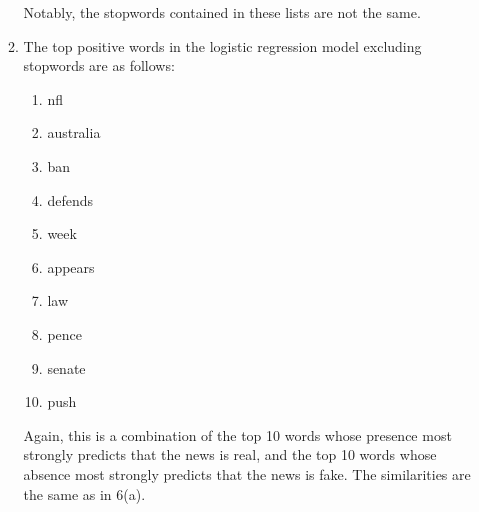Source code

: \documentclass[10pt,letterpaper]{article}
\begin{document}
\begin{enumerate}
\begin{enumerate}
		Notably, the stopwords contained in these lists are not the same.

		\item %
		The top positive words in the logistic regression model excluding stopwords are as follows:
		\begin{enumerate}
			\item nfl
			\item australia
			\item ban
			\item defends
			\item week
			\item appears
			\item law
			\item pence
			\item senate
			\item push
		\end{enumerate}
		Again, this is a combination of the top 10 words whose presence most strongly predicts that the news is real, and the top 10 words whose absence most strongly predicts that the news is fake.
		The similarities are the same as in 6(a).


\end{enumerate}
\end{enumerate}
\end{document}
==================================================
### Exercise objective
Return, from the material above, every line with the word "item".

### Output for this task
		\item %
			\item nfl
			\item australia
			\item ban
			\item defends
			\item week
			\item appears
			\item law
			\item pence
			\item senate
			\item push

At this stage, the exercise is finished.